Problem details: Instruction for the data below: set down exactly the lines from the line with "Service Mesh 技术。" to the line with "(阿里开源)。**AP 系统** (服务发现)，**CP", inclusive, and no others.
= Beginning of Section =
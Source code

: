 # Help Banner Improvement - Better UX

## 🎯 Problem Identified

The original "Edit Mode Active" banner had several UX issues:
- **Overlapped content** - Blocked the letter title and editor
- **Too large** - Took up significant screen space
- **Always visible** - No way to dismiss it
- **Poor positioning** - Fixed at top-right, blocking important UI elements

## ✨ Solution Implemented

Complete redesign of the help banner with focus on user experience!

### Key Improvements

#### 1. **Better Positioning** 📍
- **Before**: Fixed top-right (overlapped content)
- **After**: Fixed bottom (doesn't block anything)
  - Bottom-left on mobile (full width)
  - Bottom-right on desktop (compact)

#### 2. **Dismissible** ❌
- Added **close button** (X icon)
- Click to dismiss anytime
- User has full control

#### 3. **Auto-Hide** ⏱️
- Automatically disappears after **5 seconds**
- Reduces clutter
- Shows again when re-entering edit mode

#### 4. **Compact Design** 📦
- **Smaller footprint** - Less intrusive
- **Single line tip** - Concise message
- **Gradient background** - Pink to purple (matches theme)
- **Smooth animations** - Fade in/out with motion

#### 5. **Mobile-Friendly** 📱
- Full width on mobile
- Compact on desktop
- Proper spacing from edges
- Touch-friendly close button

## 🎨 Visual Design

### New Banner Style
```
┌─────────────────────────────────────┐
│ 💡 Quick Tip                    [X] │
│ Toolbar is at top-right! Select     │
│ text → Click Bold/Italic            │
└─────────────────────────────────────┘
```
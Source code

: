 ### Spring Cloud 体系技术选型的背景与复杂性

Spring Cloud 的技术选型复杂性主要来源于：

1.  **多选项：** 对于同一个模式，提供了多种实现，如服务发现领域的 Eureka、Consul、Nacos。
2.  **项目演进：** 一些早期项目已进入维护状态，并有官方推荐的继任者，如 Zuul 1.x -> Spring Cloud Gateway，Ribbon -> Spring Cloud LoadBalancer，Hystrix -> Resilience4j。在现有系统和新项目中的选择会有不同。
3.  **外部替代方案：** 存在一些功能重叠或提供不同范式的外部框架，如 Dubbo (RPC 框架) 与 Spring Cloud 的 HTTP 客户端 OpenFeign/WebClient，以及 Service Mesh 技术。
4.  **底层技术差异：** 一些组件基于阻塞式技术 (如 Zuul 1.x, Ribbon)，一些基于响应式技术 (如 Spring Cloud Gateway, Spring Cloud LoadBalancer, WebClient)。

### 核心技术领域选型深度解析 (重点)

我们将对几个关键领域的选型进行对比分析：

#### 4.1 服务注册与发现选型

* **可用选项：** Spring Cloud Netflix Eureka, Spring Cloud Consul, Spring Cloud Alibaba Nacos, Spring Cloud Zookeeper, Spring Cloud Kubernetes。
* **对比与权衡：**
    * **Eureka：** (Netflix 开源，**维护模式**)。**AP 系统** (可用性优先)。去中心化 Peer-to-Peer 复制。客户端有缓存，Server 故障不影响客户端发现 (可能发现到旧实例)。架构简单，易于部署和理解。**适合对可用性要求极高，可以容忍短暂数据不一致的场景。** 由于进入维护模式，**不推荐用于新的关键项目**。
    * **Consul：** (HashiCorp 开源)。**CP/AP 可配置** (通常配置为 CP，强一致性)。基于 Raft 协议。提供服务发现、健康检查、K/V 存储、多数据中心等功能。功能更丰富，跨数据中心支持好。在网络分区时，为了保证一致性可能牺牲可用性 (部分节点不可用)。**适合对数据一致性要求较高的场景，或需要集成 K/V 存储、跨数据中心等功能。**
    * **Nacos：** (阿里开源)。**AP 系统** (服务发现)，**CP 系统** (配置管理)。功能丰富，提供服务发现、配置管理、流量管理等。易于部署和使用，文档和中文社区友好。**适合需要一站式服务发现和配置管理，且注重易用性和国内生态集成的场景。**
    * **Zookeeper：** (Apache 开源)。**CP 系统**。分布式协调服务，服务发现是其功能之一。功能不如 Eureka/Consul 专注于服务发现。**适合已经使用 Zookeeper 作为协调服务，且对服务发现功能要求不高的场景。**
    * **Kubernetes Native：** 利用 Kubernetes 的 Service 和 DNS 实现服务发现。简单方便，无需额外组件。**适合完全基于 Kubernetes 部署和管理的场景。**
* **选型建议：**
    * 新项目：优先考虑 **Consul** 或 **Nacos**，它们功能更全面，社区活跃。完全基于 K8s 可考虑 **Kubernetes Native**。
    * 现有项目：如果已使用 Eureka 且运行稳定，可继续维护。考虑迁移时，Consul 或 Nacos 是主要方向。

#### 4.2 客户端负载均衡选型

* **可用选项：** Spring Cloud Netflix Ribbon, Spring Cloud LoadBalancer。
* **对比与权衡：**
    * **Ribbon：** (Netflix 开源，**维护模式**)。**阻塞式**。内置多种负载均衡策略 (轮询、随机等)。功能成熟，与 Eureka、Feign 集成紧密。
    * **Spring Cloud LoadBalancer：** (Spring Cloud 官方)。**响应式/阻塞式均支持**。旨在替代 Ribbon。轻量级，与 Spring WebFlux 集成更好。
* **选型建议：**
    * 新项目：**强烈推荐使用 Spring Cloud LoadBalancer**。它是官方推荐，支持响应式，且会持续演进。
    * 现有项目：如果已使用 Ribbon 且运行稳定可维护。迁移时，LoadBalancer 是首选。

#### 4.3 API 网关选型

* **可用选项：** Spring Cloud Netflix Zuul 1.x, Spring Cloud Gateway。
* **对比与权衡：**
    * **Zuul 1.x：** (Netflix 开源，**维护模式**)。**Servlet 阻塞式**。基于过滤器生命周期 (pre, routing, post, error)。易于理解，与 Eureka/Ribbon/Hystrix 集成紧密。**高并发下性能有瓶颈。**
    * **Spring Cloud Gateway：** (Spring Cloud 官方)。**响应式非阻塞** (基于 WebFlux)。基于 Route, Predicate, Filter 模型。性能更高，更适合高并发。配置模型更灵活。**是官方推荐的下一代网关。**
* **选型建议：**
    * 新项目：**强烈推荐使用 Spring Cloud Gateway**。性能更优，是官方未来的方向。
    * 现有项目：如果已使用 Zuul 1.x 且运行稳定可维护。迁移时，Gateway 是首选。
= End of Section =
Response:
3.  **外部替代方案：** 存在一些功能重叠或提供不同范式的外部框架，如 Dubbo (RPC 框架) 与 Spring Cloud 的 HTTP 客户端 OpenFeign/WebClient，以及 Service Mesh 技术。
4.  **底层技术差异：** 一些组件基于阻塞式技术 (如 Zuul 1.x, Ribbon)，一些基于响应式技术 (如 Spring Cloud Gateway, Spring Cloud LoadBalancer, WebClient)。

### 核心技术领域选型深度解析 (重点)

我们将对几个关键领域的选型进行对比分析：

#### 4.1 服务注册与发现选型

* **可用选项：** Spring Cloud Netflix Eureka, Spring Cloud Consul, Spring Cloud Alibaba Nacos, Spring Cloud Zookeeper, Spring Cloud Kubernetes。
* **对比与权衡：**
    * **Eureka：** (Netflix 开源，**维护模式**)。**AP 系统** (可用性优先)。去中心化 Peer-to-Peer 复制。客户端有缓存，Server 故障不影响客户端发现 (可能发现到旧实例)。架构简单，易于部署和理解。**适合对可用性要求极高，可以容忍短暂数据不一致的场景。** 由于进入维护模式，**不推荐用于新的关键项目**。
    * **Consul：** (HashiCorp 开源)。**CP/AP 可配置** (通常配置为 CP，强一致性)。基于 Raft 协议。提供服务发现、健康检查、K/V 存储、多数据中心等功能。功能更丰富，跨数据中心支持好。在网络分区时，为了保证一致性可能牺牲可用性 (部分节点不可用)。**适合对数据一致性要求较高的场景，或需要集成 K/V 存储、跨数据中心等功能。**
    * **Nacos：** (阿里开源)。**AP 系统** (服务发现)，**CP 系统** (配置管理)。功能丰富，提供服务发现、配置管理、流量管理等。易于部署和使用，文档和中文社区友好。**适合需要一站式服务发现和配置管理，且注重易用性和国内生态集成的场景。**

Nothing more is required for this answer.